The last time I did an inventory I had about 60 different bottles of spices and spice blends, each one of which I've used multiple times, but I'd definitely list chile peppers as crucial to my culinary life.
Describe your most spectacular kitchen disaster.
Oh boy, I still cringe when I think about it. It was from by graduate school days. I had invited a friend from my lab over for dinner. I knew that she could not tolerate spicy food, so made some yogurt rice as part of the menu. I popped out to the neighborhood grocery to pick up some jalapenos for the dish (just a teensy bit for the aroma which I knew, was within my guest's tolerance limit). They were out of jalapenos so I had to make do with this light green delicate looking pepper that kind resembled a miniature bell pepper. I happily added it, made the dish, and then shoved a large spoon into my mouth to taste for seasoning. Two seconds later I felt my head explode. Those cute looking things were Scotch bonnet peppers!! That was the last time I ever bought one!

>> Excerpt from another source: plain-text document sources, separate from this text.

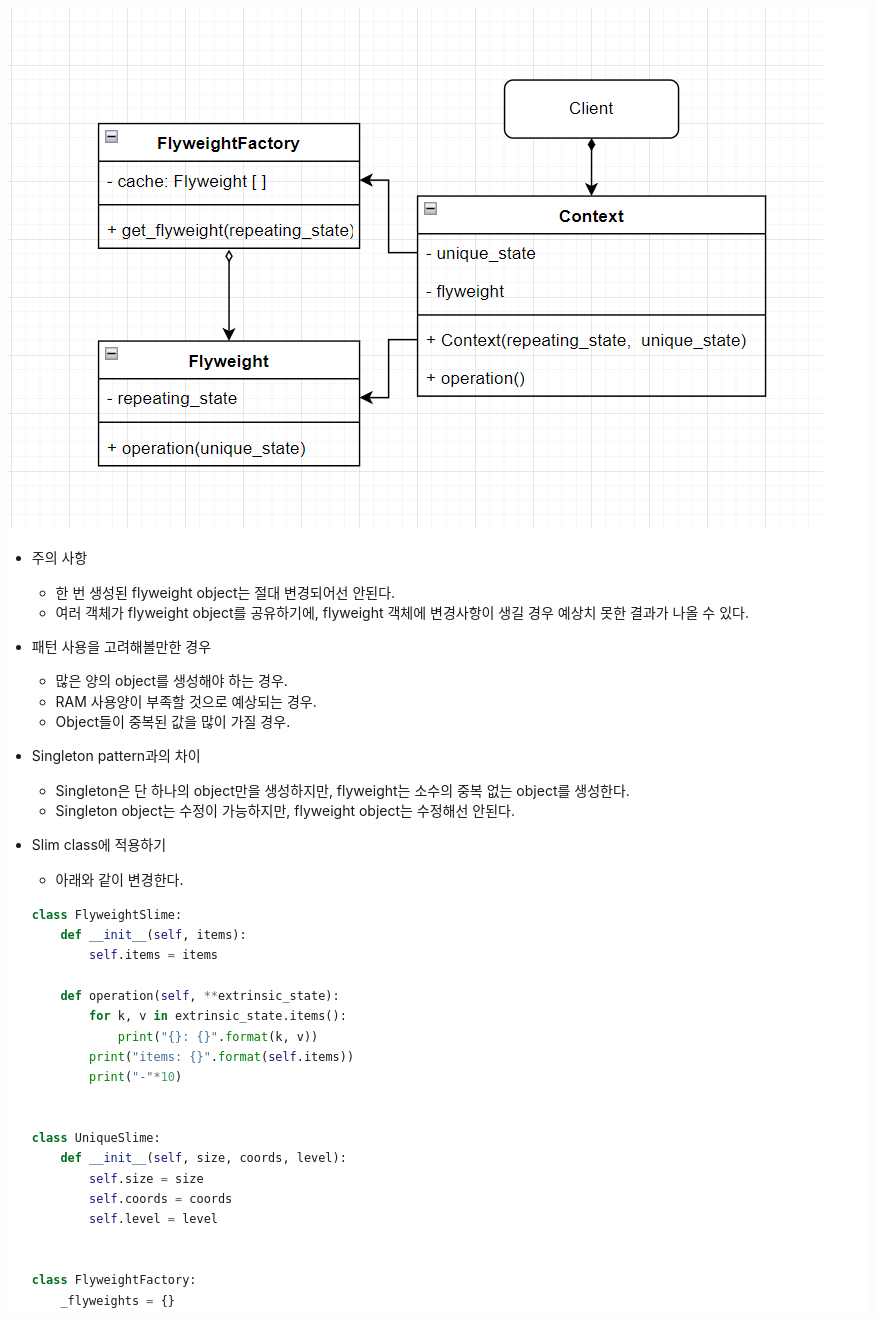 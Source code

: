   ![image-20230525160743347](design_pattern_part5.assets/image-20230525160743347.png)

  - 주의 사항
    - 한 번 생성된 flyweight object는 절대 변경되어선 안된다.
    - 여러 객체가 flyweight object를 공유하기에, flyweight 객체에 변경사항이 생길 경우 예상치 못한 결과가 나올 수 있다.
  - 패턴 사용을 고려해볼만한 경우
    - 많은 양의 object를 생성해야 하는 경우.
    - RAM 사용양이 부족할 것으로 예상되는 경우.
    - Object들이 중복된 값을 많이 가질 경우.
  - Singleton pattern과의 차이
    - Singleton은 단 하나의 object만을 생성하지만, flyweight는 소수의 중복 없는 object를 생성한다.
    - Singleton object는 수정이 가능하지만, flyweight object는 수정해선 안된다.



- Slim class에 적용하기

  - 아래와 같이 변경한다.

  ```python
  class FlyweightSlime:
      def __init__(self, items):
          self.items = items
      
      def operation(self, **extrinsic_state):
          for k, v in extrinsic_state.items():
              print("{}: {}".format(k, v))
          print("items: {}".format(self.items))
          print("-"*10)
  
  
  class UniqueSlime:
      def __init__(self, size, coords, level):
          self.size = size
          self.coords = coords
          self.level = level
  
  
  class FlyweightFactory:
      _flyweights = {}
  ```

What music (if any) do you listen to in the kitchen?
It depends upon my mood, but it ranges from Abba to Bach and Mozart, with a smattering of Neil Diamond in between!
Which cookbook(s) do you reach for most often?
I have a notebook of recipes that my mom dictated to me before she passed away. I cling to it, absolutely refusing to memorize the dishes. Another book that I rely on is Grains, Greens, and Grated Coconuts: Recipes and Remembrances of a Vegetarian Legacy by Ammini Ramachandran. My most recent favorites are Indian Cooking Unfolded: A Master Class in Indian Cooking, with 100 Easy Recipes Using 10 Ingredients or Less by Raghavan Iyer and Jerusalem: A Cookbook by Yotam Ottolenghi and Sami Tamimi.
What is your most cherished food tradition?
Friday evenings are reserved for dishes from other cuisines of the world -- French, Italian, Thai, Mexican. On Saturday mornings, it’s usually traditional South Indian brunch with the family. Dosai (rice and lentil crepes) and idli (a steamed version of the dosai batter) with coconut chutney and sambhar (a stew made with pigeon peas) just like it was when I was a child.